- Required action: From the data below, copy exactly the lines that lie between the one holding "Bu ödevin amacı;" and the one holding "Hediyeler=10", including both, and nothing more.

════════

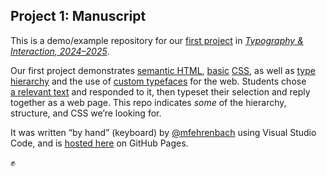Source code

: ## Project 1: Manuscript

This is a demo/example repository for our [first project](https://typography-interaction-2425.github.io/project/1/) in [*Typography & Interaction, 2024–2025*](https://typography-interaction-2425.github.io/).

Our first project demonstrates [semantic HTML](https://typography-interaction-2425.github.io/topic/html), [basic](https://typography-interaction-2425.github.io/topic/css/) [CSS](https://typography-interaction-2425.github.io/topic/box-model/), as well as [type hierarchy](https://typography-interaction-2425.github.io/topic/typography/) and the use of [custom typefaces](https://typography-interaction-2425.github.io/topic/css/#fonts) for the web. Students chose [a relevant text](https://readings.design/) and responded to it, then typeset their selection and reply together as a web page. This repo indicates _some_ of the hierarchy, structure, and CSS we’re looking for.

It was written “by hand” (keyboard) by [@mfehrenbach](https://github.com/mfehrenbach) using Visual Studio Code, and is [hosted here](https://typography-interaction-2425.github.io/manuscript/) on GitHub Pages.

✊
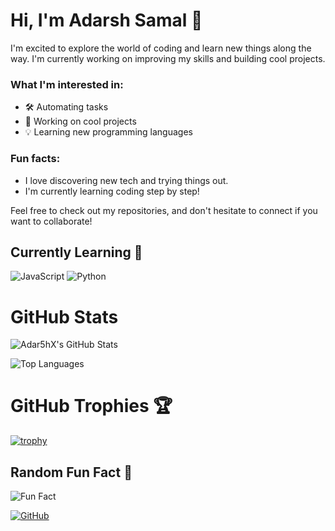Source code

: # Hi, I'm Adarsh Samal 👋

I'm excited to explore the world of coding and learn new things along the way. I'm currently working on improving my skills and building cool projects. 

### What I'm interested in:
- 🛠️ Automating tasks
- 🚀 Working on cool projects
- 💡 Learning new programming languages

### Fun facts:
- I love discovering new tech and trying things out.
- I'm currently learning coding step by step!

Feel free to check out my repositories, and don't hesitate to connect if you want to collaborate!

## Currently Learning 📘
![JavaScript](https://img.shields.io/badge/JavaScript-Beginner-blue?style=flat-square)
![Python](https://img.shields.io/badge/Python-Intermediate-green?style=flat-square)

# GitHub Stats

![Adar5hX's GitHub Stats](https://github-readme-stats.vercel.app/api?username=Adar5hX&show_icons=true&theme=radical&v=1)

![Top Languages](https://github-readme-stats.vercel.app/api/top-langs/?username=Adar5hX&layout=compact&theme=radical)


# GitHub Trophies 🏆

[![trophy](https://github-profile-trophy.vercel.app/?username=Adar5hX&theme=dracula)](https://github.com/ryo-ma/github-profile-trophy)





## Random Fun Fact 🎲
![Fun Fact](https://readme-typing-svg.demolab.com?font=Fira+Code&size=24&pause=1000&color=36BCF7&width=435&lines=Did+you+know%3F+Cats+sleep+for+70%25+of+their+lives!)
<!-- Replace the link with your own GitHub profile link -->
[![GitHub](https://img.shields.io/github/followers/Adar5hX?label=Follow%20Me&style=social)](https://github.com/Adar5hX)
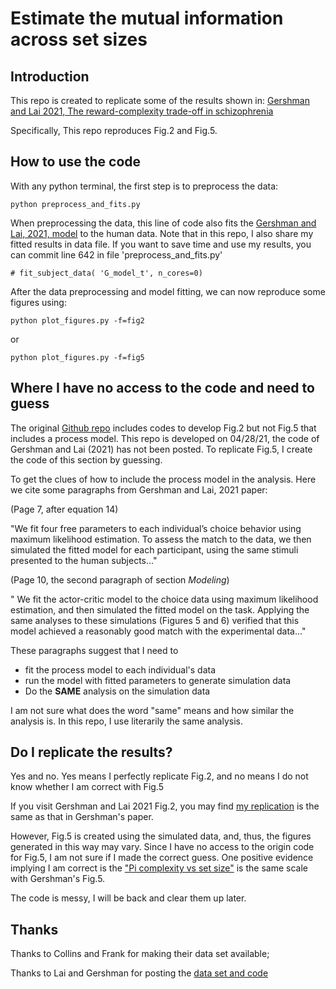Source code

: # Estimate the mutual information across set sizes

## Introduction

This repo is created to replicate some of the results shown in:
[Gershman and Lai 2021, The reward-complexity trade-off in schizophrenia](https://www.biorxiv.org/content/10.1101/2020.11.16.385013v2.full.pdf)

Specifically, This repo reproduces Fig.2 and Fig.5.

## How to use the code 

With any python terminal, the first step is to preprocess the data:

    python preprocess_and_fits.py
    
When preprocessing the data, this line of code also fits the [Gershman and Lai, 2021, model](https://www.biorxiv.org/content/10.1101/2020.11.16.385013v2.full.pdf)
to the human data. Note that in this repo, I also share my fitted results in data file. If you want to save time and use my results, you can commit line 642 in file 'preprocess_and_fits.py'

    # fit_subject_data( 'G_model_t', n_cores=0)
    
After the data preprocessing and model fitting, we can now reproduce some figures using:

    python plot_figures.py -f=fig2
   
or 

    python plot_figures.py -f=fig5
    
## Where I have no access to the code and need to guess

The original [Github repo](http://github.com/lucylai96/plm/) includes codes to develop Fig.2 but not Fig.5 that includes a process model. This repo is developed on 04/28/21, the code of Gershman and Lai (2021) has not been posted. To replicate Fig.5, I create the code of this section by guessing.

To get the clues of how to include the process model in the analysis. Here we cite some paragraphs from Gershman and Lai, 2021 paper:
    
   (Page 7, after equation 14)
    
   "We fit four free parameters to each individual’s choice behavior using maximum likelihood estimation. To assess the match to the data, we then simulated the fitted model for each
    participant, using the same stimuli presented to the human subjects..."
    
   (Page 10, the second paragraph of section *Modeling*)

   " We fit the actor-critic model to the choice data using maximum likelihood estimation, and then simulated the fitted model on the task. Applying the same analyses to these simulations (Figures
    5 and 6) verified that this model achieved a reasonably good match with the experimental data..."

These paragraphs suggest that I need to

   * fit the process model to each individual's data
   * run the model with fitted parameters to generate simulation data
   * Do the **SAME** analysis on the simulation data

I am not sure what does the word "same" means and how similar the analysis is. In this repo, I use literarily the same analysis. 
    
    
## Do I replicate the results?

Yes and no. Yes means I perfectly replicate Fig.2, and no means I do not know whether I am correct with Fig.5

If you visit Gershman and Lai 2021 Fig.2, you may find [my replication](https://github.com/fangzefunny/replicate_reward-complexity/blob/main/figures/Gershman21_fig2.png) is the same as that in Gershman's paper. 

However, Fig.5 is created using the simulated data, and, thus, the figures generated in this way may vary. Since I have no access to the origin code for Fig.5, I am not sure if I made the correct guess. One positive evidence implying I am correct is the ["Pi complexity vs set size"](https://github.com/fangzefunny/replicate_reward-complexity/blob/main/figures/Gershman21_fig5.png) is the same scale with Gershman's Fig.5. 

The code is messy, I will be back and clear them up later.

  
## Thanks

Thanks to Collins and Frank for making their data set available;

Thanks to Lai and Gershman for posting the [data set and code](http://github.com/lucylai96/plm/)



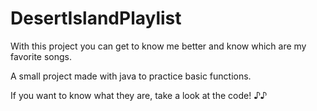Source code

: # DesertIslandPlaylist
With this project you can get to know me better and know which are my favorite songs.

A small project made with java to practice basic functions. 

If you want to know what they are, take a look at the code! ♪♪
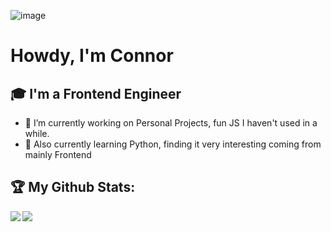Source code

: ![image](https://user-images.githubusercontent.com/51511531/197359782-2761fc1e-bb45-46f5-89c0-8088ec90221c.png)

# Howdy, I'm Connor 

## 🎓 I'm a Frontend Engineer

- 🔭 I’m currently working on Personal Projects, fun JS I haven't used in a while.
- 🌱 Also currently learning Python, finding it very interesting coming from mainly Frontend

## :trophy: My Github Stats:

<!--
![GitHub stats](https://readme-stats-cfgj2cxdy.vercel.app/api?username=connorjnel&count_private=true&show_icons=true&theme=dracula)
![Top Langs](https://readme-stats-cfgj2cxdy.vercel.app/api/top-langs/?username=connorjnel&hide=php&theme=dracula)
-->
<div>
<a href="https://github-readme-stats.vercel.app/api?username=connorjnel&theme=tokyonight">
  <img  align="left" src="https://github-readme-stats.vercel.app/api?username=connorjnel&count_private=true&show_icons=true&theme=dracula" />
</a>
<a href="https://github-readme-stats.vercel.app/api/top-langs/?username=connorjnel&hide=php&theme=dracula">
  <img align="left" src="https://github-readme-stats.vercel.app/api/top-langs/?username=connorjnel&hide=php&theme=dracula" />
</a>
</div>
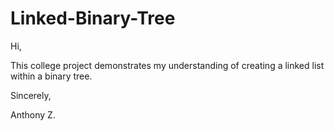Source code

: # Linked-Binary-Tree

Hi,

This college project demonstrates my understanding of creating a linked list within a binary tree.

Sincerely,

Anthony Z.
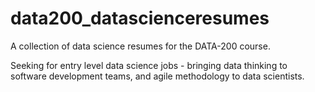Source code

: # data200_datascienceresumes
A collection of data science resumes for the DATA-200 course. 

Seeking for entry level data science jobs - bringing data thinking to software development teams, and agile methodology to data scientists. 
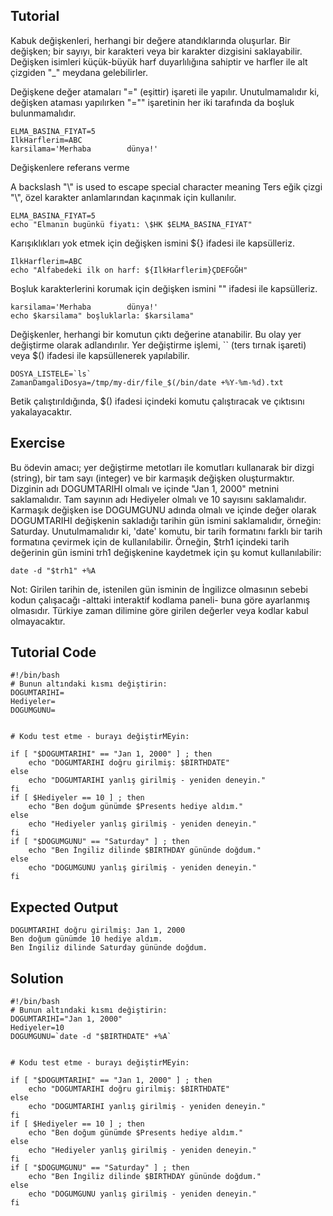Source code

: Tutorial
--------
Kabuk değişkenleri, herhangi bir değere atandıklarında oluşurlar. Bir değişken; bir sayıyı, bir karakteri veya bir karakter dizgisini saklayabilir. Değişken isimleri küçük-büyük harf duyarlılığına sahiptir ve harfler ile alt çizgiden "_" meydana gelebilirler.

Değişkene değer atamaları "=" (eşittir) işareti ile yapılır. Unutulmamalıdır ki, değişken ataması yapılırken "="" işaretinin her iki tarafında da boşluk bulunmamalıdır.

    ELMA_BASINA_FIYAT=5
    IlkHarflerim=ABC
    karsilama='Merhaba        dünya!'

Değişkenlere referans verme

A backslash "\\" is used to escape special character meaning
Ters eğik çizgi "\\", özel karakter anlamlarından kaçınmak için kullanılır.

    ELMA_BASINA_FIYAT=5
    echo "Elmanın bugünkü fiyatı: \$HK $ELMA_BASINA_FIYAT"

Karışıklıkları yok etmek için değişken ismini ${} ifadesi ile kapsülleriz.

    IlkHarflerim=ABC
    echo "Alfabedeki ilk on harf: ${IlkHarflerim}ÇDEFGĞH"

Boşluk karakterlerini korumak için değişken ismini "" ifadesi ile kapsülleriz.

    karsilama='Merhaba        dünya!'
    echo $karsilama" boşluklarla: $karsilama"

Değişkenler, herhangi bir komutun çıktı değerine atanabilir. Bu olay yer değiştirme olarak adlandırılır. Yer değiştirme işlemi, `` (ters tırnak işareti) veya $() ifadesi ile kapsüllenerek yapılabilir.

    DOSYA_LISTELE=`ls`
    ZamanDamgaliDosya=/tmp/my-dir/file_$(/bin/date +%Y-%m-%d).txt

Betik çalıştırıldığında, $() ifadesi içindeki komutu çalıştıracak ve çıktısını yakalayacaktır.

Exercise
--------
Bu ödevin amacı; yer değiştirme metotları ile komutları kullanarak bir dizgi (string), bir tam sayı (integer) ve bir karmaşık değişken oluşturmaktır. Dizginin adı DOGUMTARIHI olmalı ve içinde "Jan 1, 2000" metnini saklamalıdır. Tam sayının adı Hediyeler olmalı ve 10 sayısını saklamalıdır. Karmaşık değişken ise DOGUMGUNU adında olmalı ve içinde değer olarak DOGUMTARIHI değişkenin sakladığı tarihin gün ismini saklamalıdır, örneğin: Saturday. Unutulmamalıdır ki, 'date' komutu, bir tarih formatını farklı bir tarih formatına çevirmek için de kullanılabilir. Örneğin, $trh1 içindeki tarih değerinin gün ismini trh1 değişkenine kaydetmek için şu komut kullanılabilir:

    date -d "$trh1" +%A

Not: Girilen tarihin de, istenilen gün isminin de İngilizce olmasının sebebi kodun çalışacağı -alttaki interaktif kodlama paneli- buna göre ayarlanmış olmasıdır. Türkiye zaman dilimine göre girilen değerler veya kodlar kabul olmayacaktır.

Tutorial Code
-------------
    #!/bin/bash
    # Bunun altındaki kısmı değiştirin:
    DOGUMTARIHI=
    Hediyeler=
    DOGUMGUNU=


    # Kodu test etme - burayı değiştirMEyin:

    if [ "$DOGUMTARIHI" == "Jan 1, 2000" ] ; then
        echo "DOGUMTARIHI doğru girilmiş: $BIRTHDATE"
    else
        echo "DOGUMTARIHI yanlış girilmiş - yeniden deneyin."
    fi
    if [ $Hediyeler == 10 ] ; then
        echo "Ben doğum günümde $Presents hediye aldım."
    else
        echo "Hediyeler yanlış girilmiş - yeniden deneyin."
    fi
    if [ "$DOGUMGUNU" == "Saturday" ] ; then
        echo "Ben İngiliz dilinde $BIRTHDAY gününde doğdum."
    else
        echo "DOGUMGUNU yanlış girilmiş - yeniden deneyin."
    fi

Expected Output
---------------
    DOGUMTARIHI doğru girilmiş: Jan 1, 2000
    Ben doğum günümde 10 hediye aldım.
    Ben İngiliz dilinde Saturday gününde doğdum.

Solution
--------
    #!/bin/bash
    # Bunun altındaki kısmı değiştirin:
    DOGUMTARIHI="Jan 1, 2000"
    Hediyeler=10
    DOGUMGUNU=`date -d "$BIRTHDATE" +%A`


    # Kodu test etme - burayı değiştirMEyin:

    if [ "$DOGUMTARIHI" == "Jan 1, 2000" ] ; then
        echo "DOGUMTARIHI doğru girilmiş: $BIRTHDATE"
    else
        echo "DOGUMTARIHI yanlış girilmiş - yeniden deneyin."
    fi
    if [ $Hediyeler == 10 ] ; then
        echo "Ben doğum günümde $Presents hediye aldım."
    else
        echo "Hediyeler yanlış girilmiş - yeniden deneyin."
    fi
    if [ "$DOGUMGUNU" == "Saturday" ] ; then
        echo "Ben İngiliz dilinde $BIRTHDAY gününde doğdum."
    else
        echo "DOGUMGUNU yanlış girilmiş - yeniden deneyin."
    fi
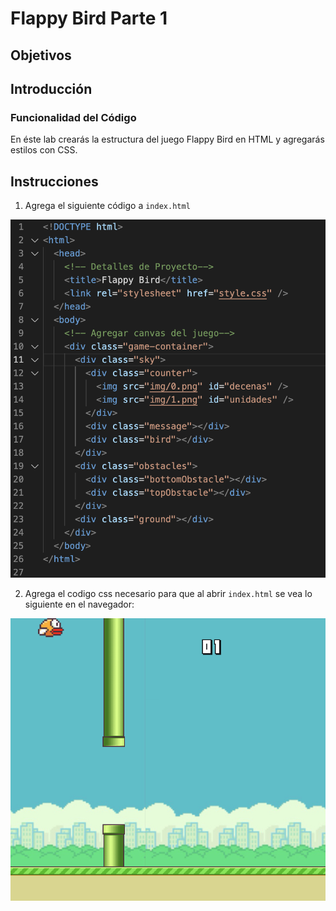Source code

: # Flappy Bird Parte 1

## Objetivos

## Introducción

### Funcionalidad del Código
En éste lab crearás la estructura del juego Flappy Bird en HTML y agregarás estilos con CSS.

## Instrucciones

1. Agrega el siguiente código a `index.html`

<img src="codigo/html-codigo.png">

2. Agrega el codigo css necesario para que al abrir `index.html` se vea lo siguiente en el navegador:

<img src="codigo/css-vista.png">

════════

- Answer to the exercise:
Bu ödevin amacı; yer değiştirme metotları ile komutları kullanarak bir dizgi (string), bir tam sayı (integer) ve bir karmaşık değişken oluşturmaktır. Dizginin adı DOGUMTARIHI olmalı ve içinde "Jan 1, 2000" metnini saklamalıdır. Tam sayının adı Hediyeler olmalı ve 10 sayısını saklamalıdır. Karmaşık değişken ise DOGUMGUNU adında olmalı ve içinde değer olarak DOGUMTARIHI değişkenin sakladığı tarihin gün ismini saklamalıdır, örneğin: Saturday. Unutulmamalıdır ki, 'date' komutu, bir tarih formatını farklı bir tarih formatına çevirmek için de kullanılabilir. Örneğin, $trh1 içindeki tarih değerinin gün ismini trh1 değişkenine kaydetmek için şu komut kullanılabilir:

    date -d "$trh1" +%A

Not: Girilen tarihin de, istenilen gün isminin de İngilizce olmasının sebebi kodun çalışacağı -alttaki interaktif kodlama paneli- buna göre ayarlanmış olmasıdır. Türkiye zaman dilimine göre girilen değerler veya kodlar kabul olmayacaktır.

Tutorial Code
-------------
    #!/bin/bash
    # Bunun altındaki kısmı değiştirin:
    DOGUMTARIHI=
    Hediyeler=
    DOGUMGUNU=


    # Kodu test etme - burayı değiştirMEyin:

    if [ "$DOGUMTARIHI" == "Jan 1, 2000" ] ; then
        echo "DOGUMTARIHI doğru girilmiş: $BIRTHDATE"
    else
        echo "DOGUMTARIHI yanlış girilmiş - yeniden deneyin."
    fi
    if [ $Hediyeler == 10 ] ; then
        echo "Ben doğum günümde $Presents hediye aldım."
    else
        echo "Hediyeler yanlış girilmiş - yeniden deneyin."
    fi
    if [ "$DOGUMGUNU" == "Saturday" ] ; then
        echo "Ben İngiliz dilinde $BIRTHDAY gününde doğdum."
    else
        echo "DOGUMGUNU yanlış girilmiş - yeniden deneyin."
    fi

Expected Output
---------------
    DOGUMTARIHI doğru girilmiş: Jan 1, 2000
    Ben doğum günümde 10 hediye aldım.
    Ben İngiliz dilinde Saturday gününde doğdum.

Solution
--------
    #!/bin/bash
    # Bunun altındaki kısmı değiştirin:
    DOGUMTARIHI="Jan 1, 2000"
    Hediyeler=10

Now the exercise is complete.